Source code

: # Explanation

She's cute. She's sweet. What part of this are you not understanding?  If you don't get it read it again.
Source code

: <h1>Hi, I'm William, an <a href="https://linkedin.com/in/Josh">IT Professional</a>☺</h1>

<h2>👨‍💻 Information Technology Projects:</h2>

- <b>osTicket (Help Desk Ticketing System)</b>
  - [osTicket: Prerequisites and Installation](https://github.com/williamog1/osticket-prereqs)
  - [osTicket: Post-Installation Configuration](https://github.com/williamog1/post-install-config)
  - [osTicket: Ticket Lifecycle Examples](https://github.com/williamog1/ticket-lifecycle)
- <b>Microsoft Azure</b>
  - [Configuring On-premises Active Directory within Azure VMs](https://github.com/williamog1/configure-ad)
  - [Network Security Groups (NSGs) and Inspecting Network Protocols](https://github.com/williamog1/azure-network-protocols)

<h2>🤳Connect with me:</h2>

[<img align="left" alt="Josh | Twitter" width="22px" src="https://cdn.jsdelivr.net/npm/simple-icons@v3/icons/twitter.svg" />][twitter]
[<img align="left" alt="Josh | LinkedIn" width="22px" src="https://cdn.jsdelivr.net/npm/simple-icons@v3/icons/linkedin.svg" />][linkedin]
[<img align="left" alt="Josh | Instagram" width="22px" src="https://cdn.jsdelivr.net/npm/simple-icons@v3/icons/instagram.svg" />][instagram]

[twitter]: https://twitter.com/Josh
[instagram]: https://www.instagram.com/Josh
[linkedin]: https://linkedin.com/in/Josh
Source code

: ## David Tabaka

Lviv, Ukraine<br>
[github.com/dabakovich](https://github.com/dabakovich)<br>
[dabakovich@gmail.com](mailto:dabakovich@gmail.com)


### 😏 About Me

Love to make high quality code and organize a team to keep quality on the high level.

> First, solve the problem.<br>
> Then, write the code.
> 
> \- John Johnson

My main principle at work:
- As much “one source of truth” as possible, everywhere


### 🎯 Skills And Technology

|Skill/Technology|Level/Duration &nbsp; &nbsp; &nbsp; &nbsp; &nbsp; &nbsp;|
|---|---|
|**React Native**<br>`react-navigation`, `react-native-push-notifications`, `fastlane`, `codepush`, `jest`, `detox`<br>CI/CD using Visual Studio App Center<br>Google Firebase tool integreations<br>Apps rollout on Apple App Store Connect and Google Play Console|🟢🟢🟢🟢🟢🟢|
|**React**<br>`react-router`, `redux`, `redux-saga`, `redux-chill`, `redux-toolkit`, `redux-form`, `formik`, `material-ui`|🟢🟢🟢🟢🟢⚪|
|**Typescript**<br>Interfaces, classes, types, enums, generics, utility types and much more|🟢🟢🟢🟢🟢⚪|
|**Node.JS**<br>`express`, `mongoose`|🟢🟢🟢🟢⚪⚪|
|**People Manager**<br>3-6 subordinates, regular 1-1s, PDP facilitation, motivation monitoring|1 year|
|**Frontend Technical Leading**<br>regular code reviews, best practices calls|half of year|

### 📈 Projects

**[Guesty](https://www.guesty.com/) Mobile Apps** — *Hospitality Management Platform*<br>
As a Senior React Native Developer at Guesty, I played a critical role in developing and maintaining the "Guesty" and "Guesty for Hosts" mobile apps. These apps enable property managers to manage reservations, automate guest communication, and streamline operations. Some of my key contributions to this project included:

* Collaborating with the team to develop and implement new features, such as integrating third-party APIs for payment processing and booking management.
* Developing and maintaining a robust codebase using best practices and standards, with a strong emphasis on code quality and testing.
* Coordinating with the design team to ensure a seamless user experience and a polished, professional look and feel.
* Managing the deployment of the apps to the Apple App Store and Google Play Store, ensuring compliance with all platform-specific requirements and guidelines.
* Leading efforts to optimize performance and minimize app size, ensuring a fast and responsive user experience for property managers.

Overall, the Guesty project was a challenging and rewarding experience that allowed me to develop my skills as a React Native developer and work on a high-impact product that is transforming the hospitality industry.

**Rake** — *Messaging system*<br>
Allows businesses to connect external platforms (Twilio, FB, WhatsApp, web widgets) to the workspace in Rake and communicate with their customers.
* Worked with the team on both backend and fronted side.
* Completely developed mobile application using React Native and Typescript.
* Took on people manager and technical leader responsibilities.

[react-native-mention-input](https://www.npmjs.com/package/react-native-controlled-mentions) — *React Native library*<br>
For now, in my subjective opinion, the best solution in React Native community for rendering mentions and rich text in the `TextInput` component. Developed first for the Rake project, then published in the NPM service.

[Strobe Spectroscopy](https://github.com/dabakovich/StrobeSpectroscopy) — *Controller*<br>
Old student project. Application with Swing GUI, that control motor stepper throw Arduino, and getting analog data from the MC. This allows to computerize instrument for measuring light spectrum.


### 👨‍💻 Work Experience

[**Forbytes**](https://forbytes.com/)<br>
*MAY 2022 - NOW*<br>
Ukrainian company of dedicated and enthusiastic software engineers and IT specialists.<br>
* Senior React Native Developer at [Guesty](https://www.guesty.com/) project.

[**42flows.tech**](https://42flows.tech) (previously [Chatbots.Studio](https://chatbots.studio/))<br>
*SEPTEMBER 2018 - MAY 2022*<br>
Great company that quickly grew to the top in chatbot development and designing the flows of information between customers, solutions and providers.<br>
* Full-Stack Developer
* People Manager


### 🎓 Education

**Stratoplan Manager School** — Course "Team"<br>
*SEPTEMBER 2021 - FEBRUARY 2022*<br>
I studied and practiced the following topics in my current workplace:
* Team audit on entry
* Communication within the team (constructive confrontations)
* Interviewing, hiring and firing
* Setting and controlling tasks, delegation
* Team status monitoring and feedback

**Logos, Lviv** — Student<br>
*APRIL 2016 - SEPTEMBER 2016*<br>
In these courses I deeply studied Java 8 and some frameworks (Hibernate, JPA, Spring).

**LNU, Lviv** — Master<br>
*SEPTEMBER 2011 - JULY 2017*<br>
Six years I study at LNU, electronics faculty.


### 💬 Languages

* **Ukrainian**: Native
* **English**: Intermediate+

☆ ☆ ☆ ☆ ☆

### TASK REQUIREMENTS
Your answer should consist of all lines in the listing above that contain "regular".

### SOLUTION TO THIS TASK
|**People Manager**<br>3-6 subordinates, regular 1-1s, PDP facilitation, motivation monitoring|1 year|
|**Frontend Technical Leading**<br>regular code reviews, best practices calls|half of year|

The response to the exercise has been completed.